Long-Term youth ministry

long haul

National statistics indicate that the average term a youth pastor stays at a church is 18 months. I am not very good with math, but that appears to be more than one year and less than two.

I hate to do this, but I must ask you these questions?

Are you youth ministry  for a paycheck, for some good ministry experience, or as a “stepping stone” ministry?  Really meaning you can’t get another job as a “real pastor”…so why not youth ministry?

I have had to ask myself these same questions during my time as a youth pastor:

Did I really go into youth ministry for the right reasons?

Am I still in youth ministry for the right reasons?

And by the way…what are the “right” reasons?

Even after serving as a youth pastor at the same church for seven years, I can easily fall into complacency and comfort and stay in youth ministry because it has become “easy” for me.

However, I contend that we all should go into youth ministry (and stay in to) in order to develop real, authentic, and life-long relationships with students.

We should be more about the “youth” than the ministry!

Think about what it says to students for them to experience a new youth pastor every few years?

The statistics mentioned earlier really bother me. Especially now.

Especially since in my ministry, life-change and trust only really starting happening about five years into my time with these students. They too had experienced a number of transitional youth leaders before me.

Especially since we are facing the reality that what really matters and makes a difference to students now more than ever are relationships. The kind of relationships that are genuine, sincere, authentic, and long-lasting.

And to be brutally honest, that is kind of hard to do in a year and a half!

Now, I understand that sometimes change must take place. Often, youth pastors are forced out by external circumstances, pressures, financial worries, and a different calling from God. These can all be very valid reasons to leave.

But I think too many youth pastors use these as lame excuses to leave a difficult situation.

Because after a year or two, youth ministry was not as fun or easy as they thought it would be (they probably read that in some book)

So I say, stick with the students during the messy, confusing, and troubling times of life.

Relationships + Longevity= Transformational Ministry

Celebrate with them through the fun, joyous, and wonderful moments.

See them grow and mature from wacky, 2-minute attention span Middle school kids, to college students, husbands and wives, and future parents.

Remember, our goal should not only be to convert a 15-year-old teenager and get him or her to attend our meetings. Rather, it should be to encourage them to continue following Jesus as adults.

We aim for 40-year-old Christ followers, not just 14-year-old ones.

If you build a ministry around yourself and your personality, then its likely that we you leave, so will your ministry.  But if you build a ministry around a team, the ministry will continue on even if you leave.

David Chow in his book, No More Lone Rangers writes, “Success is more about what happens after students leave the youth ministry than what they do while they’re in the ministry.”  Rather than asking the question, “how many students are in my ministry?”, the question should be, “Where will these students be ten years from now?”

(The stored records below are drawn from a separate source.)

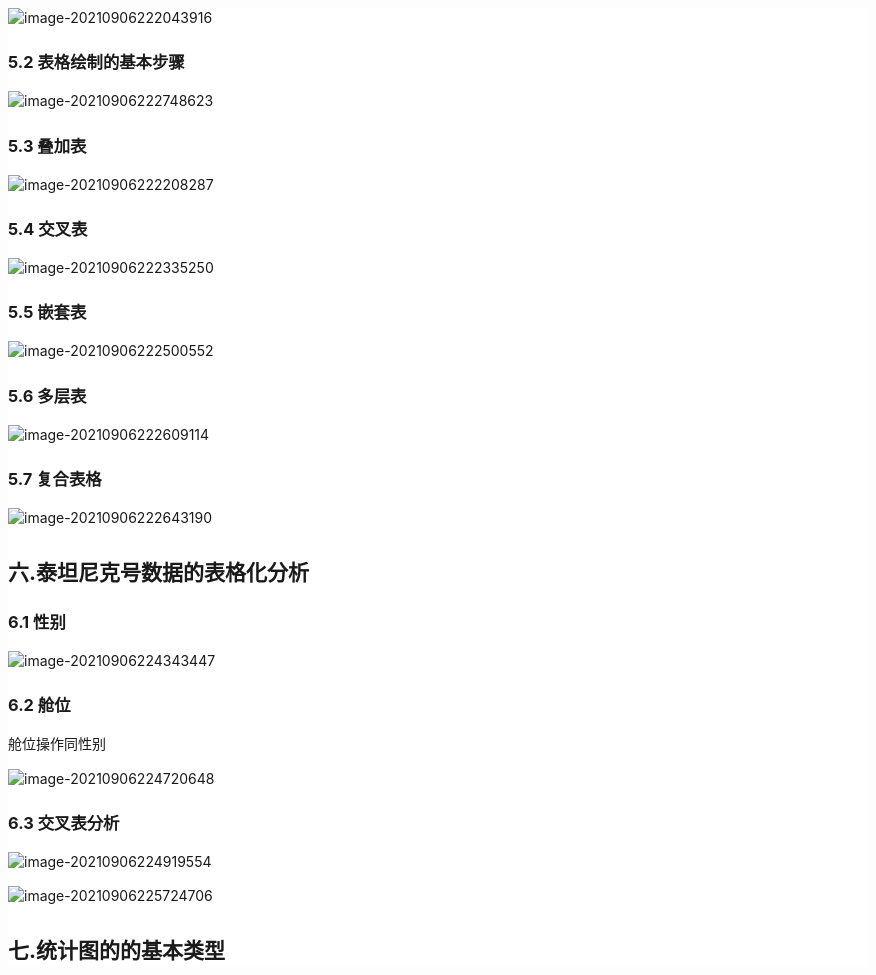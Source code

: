 ![image-20210906222043916](https://img-blog.csdnimg.cn/img_convert/eaa3daa09d9f2e08a8eac9d737695d97.png)

### 5.2 表格绘制的基本步骤

![image-20210906222748623](https://img-blog.csdnimg.cn/img_convert/0ab1ab5dd2db7f3458073b7d43c4e618.png)

### 5.3 叠加表

![image-20210906222208287](https://img-blog.csdnimg.cn/img_convert/5b7b2e2cdef46920d0c66254b8173785.png)

### 5.4 交叉表

![image-20210906222335250](https://img-blog.csdnimg.cn/img_convert/c37eb30aee2f6fbb650264ce54c4002e.png)

### 5.5 嵌套表

![image-20210906222500552](https://img-blog.csdnimg.cn/img_convert/1f1815c4145b4afedde2917ee572ed9c.png)

### 5.6 多层表

![image-20210906222609114](https://img-blog.csdnimg.cn/img_convert/a7e12c62881be7a7ed7750e3c8a5d6e9.png)

### 5.7 复合表格

![image-20210906222643190](https://img-blog.csdnimg.cn/img_convert/4863b62c8b8650f57134b1ac0f762b96.png)

## 六.泰坦尼克号数据的表格化分析

### 6.1 性别

![image-20210906224343447](https://img-blog.csdnimg.cn/img_convert/4c56da4c96f07371b02b67d17f354a5f.png)

### 6.2 舱位

舱位操作同性别

![image-20210906224720648](https://img-blog.csdnimg.cn/img_convert/feb33755cf3750051c4a2c71f12d7b44.png)

### 6.3 交叉表分析

![image-20210906224919554](https://img-blog.csdnimg.cn/img_convert/d3fe86b8ab786ab8155695307ae71248.png)

![image-20210906225724706](https://img-blog.csdnimg.cn/img_convert/371fa80740844a555b394ccb178e6d5d.png)

## 七.统计图的的基本类型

But..will we even be in their lives when they reach that age?

Again, I realize that sometimes you must leave for the betterment of the church or your family or a different calling. I may not be in my current position or church forever either. Although if my calling changes, part of me really hopes to be able to stay at my church so that I can maintain these relationships with my students for years and decades to come.

But, no matter what happens with your career and calling, please stay involved in the lives of your former students. I remember talking to a friend and colleague of mine a few years back as he was heading out to Chicago for a wedding. When I asked whose wedding it is, he informed me it was a former student from his first youth group that he and his wife had stayed in contact with over the years. He had not “officially” been her youth pastor for over 15 years, and he was still invited to her wedding.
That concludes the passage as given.